A los caballos que vimos hace dos meses me gustaría añadir dos o tres más. Comencemos con Hans, apodado “el listo”, que tan famoso fuera a principios del siglo pasado. Es cierto que podría preguntarle al chat GPT sobre este équido que conocí hace muchos años a través de un documental, pero sus respuestas me resultan frías. Por eso me gusta más acudir a otro recurso, también facilitado por internet, que es la hemeroteca. Leer la prensa de otra época es respirar su atmósfera. Uno se siente en pantuflas sentado cómodamente en un sillón junto a la chimenea y pasando las páginas de un periódico al que se encuentra suscrito, mientras de detrás de la ventana llega, amortiguado, el sonido de la calle: el ladrido de un perro, las voces del lechero, los juegos de unos niños.
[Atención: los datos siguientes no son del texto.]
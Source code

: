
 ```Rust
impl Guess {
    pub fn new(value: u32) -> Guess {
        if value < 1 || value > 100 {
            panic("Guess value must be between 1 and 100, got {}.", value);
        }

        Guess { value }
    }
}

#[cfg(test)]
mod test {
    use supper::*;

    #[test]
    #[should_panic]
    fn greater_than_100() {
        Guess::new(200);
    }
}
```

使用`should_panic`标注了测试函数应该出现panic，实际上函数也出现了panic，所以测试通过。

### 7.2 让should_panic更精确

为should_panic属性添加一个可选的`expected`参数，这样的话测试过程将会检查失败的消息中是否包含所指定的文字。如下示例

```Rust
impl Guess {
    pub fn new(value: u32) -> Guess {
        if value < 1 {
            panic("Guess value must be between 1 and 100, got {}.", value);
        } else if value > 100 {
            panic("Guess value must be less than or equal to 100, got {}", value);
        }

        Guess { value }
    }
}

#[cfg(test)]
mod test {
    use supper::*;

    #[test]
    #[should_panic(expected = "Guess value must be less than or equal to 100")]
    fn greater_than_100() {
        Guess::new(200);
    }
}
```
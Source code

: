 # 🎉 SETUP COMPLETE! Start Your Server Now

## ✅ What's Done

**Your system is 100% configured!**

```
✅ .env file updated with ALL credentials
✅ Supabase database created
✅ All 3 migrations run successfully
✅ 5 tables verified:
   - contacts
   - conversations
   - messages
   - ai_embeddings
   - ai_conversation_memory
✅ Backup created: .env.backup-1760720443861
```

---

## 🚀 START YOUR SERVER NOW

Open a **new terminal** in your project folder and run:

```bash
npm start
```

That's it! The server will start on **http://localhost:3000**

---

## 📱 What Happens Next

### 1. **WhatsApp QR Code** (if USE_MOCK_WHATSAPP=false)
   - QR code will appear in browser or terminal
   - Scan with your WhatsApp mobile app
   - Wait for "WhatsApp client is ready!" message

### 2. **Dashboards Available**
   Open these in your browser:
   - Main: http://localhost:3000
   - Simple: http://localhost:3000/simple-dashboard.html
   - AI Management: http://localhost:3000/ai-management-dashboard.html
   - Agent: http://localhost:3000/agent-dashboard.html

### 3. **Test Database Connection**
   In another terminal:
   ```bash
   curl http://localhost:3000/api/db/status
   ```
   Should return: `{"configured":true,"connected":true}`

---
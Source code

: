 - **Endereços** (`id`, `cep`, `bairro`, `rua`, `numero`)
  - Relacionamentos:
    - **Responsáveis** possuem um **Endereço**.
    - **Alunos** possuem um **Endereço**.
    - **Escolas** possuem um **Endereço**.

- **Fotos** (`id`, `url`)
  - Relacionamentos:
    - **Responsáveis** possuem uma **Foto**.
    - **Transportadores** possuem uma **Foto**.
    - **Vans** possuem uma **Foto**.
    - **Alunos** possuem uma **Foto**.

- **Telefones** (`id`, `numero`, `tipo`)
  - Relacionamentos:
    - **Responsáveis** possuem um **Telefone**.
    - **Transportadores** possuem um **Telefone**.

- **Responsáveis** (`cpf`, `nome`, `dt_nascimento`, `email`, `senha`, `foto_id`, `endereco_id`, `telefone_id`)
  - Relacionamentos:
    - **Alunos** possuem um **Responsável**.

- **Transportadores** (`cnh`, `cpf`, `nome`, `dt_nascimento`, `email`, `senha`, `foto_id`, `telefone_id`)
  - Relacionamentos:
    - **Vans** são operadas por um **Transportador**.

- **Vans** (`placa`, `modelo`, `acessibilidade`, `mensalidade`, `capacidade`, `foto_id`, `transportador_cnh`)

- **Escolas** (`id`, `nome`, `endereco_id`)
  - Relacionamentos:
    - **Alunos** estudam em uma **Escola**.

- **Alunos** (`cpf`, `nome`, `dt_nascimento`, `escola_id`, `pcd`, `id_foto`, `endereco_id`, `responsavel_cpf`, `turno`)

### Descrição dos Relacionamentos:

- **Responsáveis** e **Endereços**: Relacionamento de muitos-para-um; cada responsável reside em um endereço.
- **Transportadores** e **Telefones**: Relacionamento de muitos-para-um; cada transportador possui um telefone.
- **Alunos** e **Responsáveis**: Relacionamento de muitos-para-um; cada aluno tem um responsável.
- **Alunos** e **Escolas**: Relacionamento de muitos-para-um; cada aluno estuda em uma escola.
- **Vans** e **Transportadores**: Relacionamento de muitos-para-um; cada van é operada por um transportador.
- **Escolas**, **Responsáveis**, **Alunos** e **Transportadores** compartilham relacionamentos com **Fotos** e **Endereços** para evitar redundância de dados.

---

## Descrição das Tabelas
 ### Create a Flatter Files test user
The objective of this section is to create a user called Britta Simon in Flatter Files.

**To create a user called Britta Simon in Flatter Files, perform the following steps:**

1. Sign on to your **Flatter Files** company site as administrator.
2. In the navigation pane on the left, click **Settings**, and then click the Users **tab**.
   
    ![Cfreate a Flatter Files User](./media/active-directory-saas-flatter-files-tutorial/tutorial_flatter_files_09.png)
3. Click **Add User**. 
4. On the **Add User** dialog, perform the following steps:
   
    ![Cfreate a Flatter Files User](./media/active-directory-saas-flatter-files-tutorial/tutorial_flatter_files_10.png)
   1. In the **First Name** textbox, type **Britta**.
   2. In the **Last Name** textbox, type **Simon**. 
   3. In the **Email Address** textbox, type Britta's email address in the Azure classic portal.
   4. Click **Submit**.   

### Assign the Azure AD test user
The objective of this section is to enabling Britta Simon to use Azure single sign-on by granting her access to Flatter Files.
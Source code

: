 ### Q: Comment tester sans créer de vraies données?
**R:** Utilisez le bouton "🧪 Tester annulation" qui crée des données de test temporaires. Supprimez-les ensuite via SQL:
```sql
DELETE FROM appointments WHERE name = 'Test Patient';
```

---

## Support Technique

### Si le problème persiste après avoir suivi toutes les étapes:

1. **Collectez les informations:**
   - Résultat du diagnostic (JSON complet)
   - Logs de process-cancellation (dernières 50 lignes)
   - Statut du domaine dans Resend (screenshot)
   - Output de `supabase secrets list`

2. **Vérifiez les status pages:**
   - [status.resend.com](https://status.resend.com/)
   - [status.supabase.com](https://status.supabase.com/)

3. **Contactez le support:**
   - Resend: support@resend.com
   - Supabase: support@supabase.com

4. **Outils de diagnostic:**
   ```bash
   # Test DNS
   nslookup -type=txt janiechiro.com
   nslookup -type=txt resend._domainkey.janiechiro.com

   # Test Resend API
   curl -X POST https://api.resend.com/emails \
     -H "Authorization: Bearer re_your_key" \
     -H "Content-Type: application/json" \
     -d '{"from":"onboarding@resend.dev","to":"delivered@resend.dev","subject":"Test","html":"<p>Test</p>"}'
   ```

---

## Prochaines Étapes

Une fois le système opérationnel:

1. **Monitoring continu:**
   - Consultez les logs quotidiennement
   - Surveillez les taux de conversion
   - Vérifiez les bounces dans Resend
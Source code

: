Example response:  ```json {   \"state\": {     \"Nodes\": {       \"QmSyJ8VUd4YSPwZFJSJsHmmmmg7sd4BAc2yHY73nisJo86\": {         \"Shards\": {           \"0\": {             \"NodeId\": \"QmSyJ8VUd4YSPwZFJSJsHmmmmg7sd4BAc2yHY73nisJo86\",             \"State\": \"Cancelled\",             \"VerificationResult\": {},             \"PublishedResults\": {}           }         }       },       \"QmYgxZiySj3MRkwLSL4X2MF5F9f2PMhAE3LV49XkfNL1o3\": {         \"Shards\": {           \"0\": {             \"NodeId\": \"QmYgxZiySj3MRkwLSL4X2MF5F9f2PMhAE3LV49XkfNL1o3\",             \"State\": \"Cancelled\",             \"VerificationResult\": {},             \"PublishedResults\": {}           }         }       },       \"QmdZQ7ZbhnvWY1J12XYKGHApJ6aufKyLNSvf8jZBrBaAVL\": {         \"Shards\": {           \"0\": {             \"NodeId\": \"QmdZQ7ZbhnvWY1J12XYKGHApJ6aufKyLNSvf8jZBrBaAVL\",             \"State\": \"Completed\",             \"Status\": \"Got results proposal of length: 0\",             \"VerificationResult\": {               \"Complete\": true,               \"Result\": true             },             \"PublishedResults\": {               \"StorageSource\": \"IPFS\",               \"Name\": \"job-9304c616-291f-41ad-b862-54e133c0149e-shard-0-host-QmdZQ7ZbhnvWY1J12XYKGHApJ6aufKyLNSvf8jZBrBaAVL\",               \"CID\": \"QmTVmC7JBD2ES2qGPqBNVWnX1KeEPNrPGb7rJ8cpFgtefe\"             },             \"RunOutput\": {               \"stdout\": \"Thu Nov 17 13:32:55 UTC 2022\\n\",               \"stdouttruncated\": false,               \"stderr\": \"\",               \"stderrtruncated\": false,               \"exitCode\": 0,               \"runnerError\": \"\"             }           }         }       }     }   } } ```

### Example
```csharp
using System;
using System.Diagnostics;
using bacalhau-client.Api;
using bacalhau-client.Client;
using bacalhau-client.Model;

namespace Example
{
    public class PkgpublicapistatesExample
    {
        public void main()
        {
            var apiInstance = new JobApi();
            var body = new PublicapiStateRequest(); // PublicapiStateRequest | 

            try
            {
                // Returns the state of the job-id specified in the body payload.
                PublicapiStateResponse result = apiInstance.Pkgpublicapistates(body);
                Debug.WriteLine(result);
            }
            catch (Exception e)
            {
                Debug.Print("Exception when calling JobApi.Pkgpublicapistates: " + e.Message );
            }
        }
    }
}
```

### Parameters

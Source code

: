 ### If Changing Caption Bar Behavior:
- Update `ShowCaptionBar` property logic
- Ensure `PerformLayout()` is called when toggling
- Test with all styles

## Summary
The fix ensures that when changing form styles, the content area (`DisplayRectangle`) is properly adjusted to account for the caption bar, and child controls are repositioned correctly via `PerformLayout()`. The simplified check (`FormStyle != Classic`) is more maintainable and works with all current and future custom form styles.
El caballo Hans había sido enseñado por su dueño, el barón von Osten, que además de barón era maestro, a leer y a hacer operaciones matemáticas. Uno podía encontrarse en el humilde lugar en que hacía sus exhibiciones a embajadores, oficiales del ejército alemán uniformados, señoras de la nobleza del imperio o científicos. Situémonos allí entre ellos. El animal expresa los números golpeando el suelo con una de las manos tantas veces como unidades quiera indicar. Una inclinación de la cabeza a la derecha es , y a la izquierda no. Veamos qué pasa. A la pregunta del barón “¿Cuál es el día del cumpleaños del Kaiser?”, Hans responde con 27 golpes. A la pregunta “¿De qué mes?”, con uno. Dado que se trata del 27 de enero, es recompensado con zanahorias. “¿Cuánto hay que añadir a veintitrés para llegar a veintisiete?”, continúa el barón, y el caballo da cuatro golpes sin dudar. La polémica sobre si se trataba o no de un fraude llevó a nombrar una comisión integrada entre otros por el director del circo imperial, el inspector de escuelas o el director del Jardín Zoológico de Berlín, que pareció dar la razón al barón. Posteriormente hubo otra evaluación a cargo del profesor Stumpf. Este se dio cuenta de que el caballo se equivocaba si se le colocaban cubre-ojos de manera que no pudiese ver a las personas presentes. La conclusión fue que el animal observaba los ligeros e inconscientes movimientos del cuerpo de quien le preguntaba y los interpretaba como signos. El motivo último eran las zanahorias y nabos que constituían la recompensa. Puro condicionamiento operante, diría un psicólogo. Pero ¿no deja de ser maravillosa la capacidad de observación de Hans?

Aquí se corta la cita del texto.